#### Exercise materials
* * * * *

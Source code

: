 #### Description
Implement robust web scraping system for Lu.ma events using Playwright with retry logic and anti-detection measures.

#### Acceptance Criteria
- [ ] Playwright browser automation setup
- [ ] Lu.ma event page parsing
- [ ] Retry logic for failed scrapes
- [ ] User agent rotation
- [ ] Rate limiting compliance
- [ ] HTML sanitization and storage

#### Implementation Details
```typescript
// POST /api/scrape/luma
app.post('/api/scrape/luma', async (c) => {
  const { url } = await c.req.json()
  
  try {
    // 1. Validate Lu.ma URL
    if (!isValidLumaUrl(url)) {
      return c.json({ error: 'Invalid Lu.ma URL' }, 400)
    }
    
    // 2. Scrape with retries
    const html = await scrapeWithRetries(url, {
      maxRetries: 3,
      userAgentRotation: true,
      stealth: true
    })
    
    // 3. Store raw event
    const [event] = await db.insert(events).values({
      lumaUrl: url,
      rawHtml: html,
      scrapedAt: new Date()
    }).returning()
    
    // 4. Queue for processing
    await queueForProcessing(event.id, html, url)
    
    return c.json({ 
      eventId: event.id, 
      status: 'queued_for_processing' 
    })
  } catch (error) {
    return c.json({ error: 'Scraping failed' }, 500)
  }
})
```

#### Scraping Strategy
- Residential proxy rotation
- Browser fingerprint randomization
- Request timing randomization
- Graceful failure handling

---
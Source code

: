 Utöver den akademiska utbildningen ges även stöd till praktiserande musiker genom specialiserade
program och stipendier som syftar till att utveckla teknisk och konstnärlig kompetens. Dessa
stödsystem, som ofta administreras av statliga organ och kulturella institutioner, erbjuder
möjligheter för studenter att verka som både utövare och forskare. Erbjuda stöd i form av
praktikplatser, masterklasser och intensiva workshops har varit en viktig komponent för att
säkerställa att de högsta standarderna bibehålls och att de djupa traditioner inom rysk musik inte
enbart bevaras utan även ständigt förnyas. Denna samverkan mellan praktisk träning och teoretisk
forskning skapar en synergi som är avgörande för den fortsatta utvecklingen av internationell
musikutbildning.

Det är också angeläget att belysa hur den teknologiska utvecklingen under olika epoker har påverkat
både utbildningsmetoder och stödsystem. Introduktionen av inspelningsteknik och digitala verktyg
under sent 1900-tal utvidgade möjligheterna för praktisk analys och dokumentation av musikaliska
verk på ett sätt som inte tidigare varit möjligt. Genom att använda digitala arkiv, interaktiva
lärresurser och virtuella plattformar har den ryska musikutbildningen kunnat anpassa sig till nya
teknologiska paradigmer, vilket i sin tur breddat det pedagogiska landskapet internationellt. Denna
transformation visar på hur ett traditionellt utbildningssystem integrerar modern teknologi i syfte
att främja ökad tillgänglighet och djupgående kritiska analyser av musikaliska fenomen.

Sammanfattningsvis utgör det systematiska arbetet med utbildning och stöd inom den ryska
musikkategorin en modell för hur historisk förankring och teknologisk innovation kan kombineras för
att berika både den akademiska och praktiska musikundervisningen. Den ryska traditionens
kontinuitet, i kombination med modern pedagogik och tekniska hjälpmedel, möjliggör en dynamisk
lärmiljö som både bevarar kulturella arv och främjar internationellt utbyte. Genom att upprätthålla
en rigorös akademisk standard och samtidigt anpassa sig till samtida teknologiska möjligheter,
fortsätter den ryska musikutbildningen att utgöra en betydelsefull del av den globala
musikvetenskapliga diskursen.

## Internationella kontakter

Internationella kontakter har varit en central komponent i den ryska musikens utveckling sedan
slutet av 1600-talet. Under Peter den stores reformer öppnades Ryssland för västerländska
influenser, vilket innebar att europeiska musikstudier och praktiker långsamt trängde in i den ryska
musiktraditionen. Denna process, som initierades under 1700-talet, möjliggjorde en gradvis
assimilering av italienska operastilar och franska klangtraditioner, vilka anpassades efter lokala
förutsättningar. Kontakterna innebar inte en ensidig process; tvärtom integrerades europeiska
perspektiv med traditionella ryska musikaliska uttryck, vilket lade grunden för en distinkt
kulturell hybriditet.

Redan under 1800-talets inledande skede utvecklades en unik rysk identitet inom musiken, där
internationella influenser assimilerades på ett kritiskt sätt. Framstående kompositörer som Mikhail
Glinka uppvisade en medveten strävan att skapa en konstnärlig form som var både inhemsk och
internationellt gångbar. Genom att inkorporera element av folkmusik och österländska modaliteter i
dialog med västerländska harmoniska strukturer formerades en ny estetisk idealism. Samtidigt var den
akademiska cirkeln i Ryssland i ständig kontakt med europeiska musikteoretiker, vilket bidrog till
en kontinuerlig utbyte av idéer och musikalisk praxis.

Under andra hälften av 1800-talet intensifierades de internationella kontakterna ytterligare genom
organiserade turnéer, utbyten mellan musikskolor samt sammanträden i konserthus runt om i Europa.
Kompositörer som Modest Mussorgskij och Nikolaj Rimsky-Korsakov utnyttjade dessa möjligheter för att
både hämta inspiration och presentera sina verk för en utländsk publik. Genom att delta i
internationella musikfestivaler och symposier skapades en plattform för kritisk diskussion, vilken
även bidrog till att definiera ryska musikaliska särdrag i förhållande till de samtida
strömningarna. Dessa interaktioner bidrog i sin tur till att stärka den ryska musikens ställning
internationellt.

* * * * *

#### Description of the task
Determine which lines above include the word "events", and report those lines in full.

#### Answer below
Implement robust web scraping system for Lu.ma events using Playwright with retry logic and anti-detection measures.
    const [event] = await db.insert(events).values({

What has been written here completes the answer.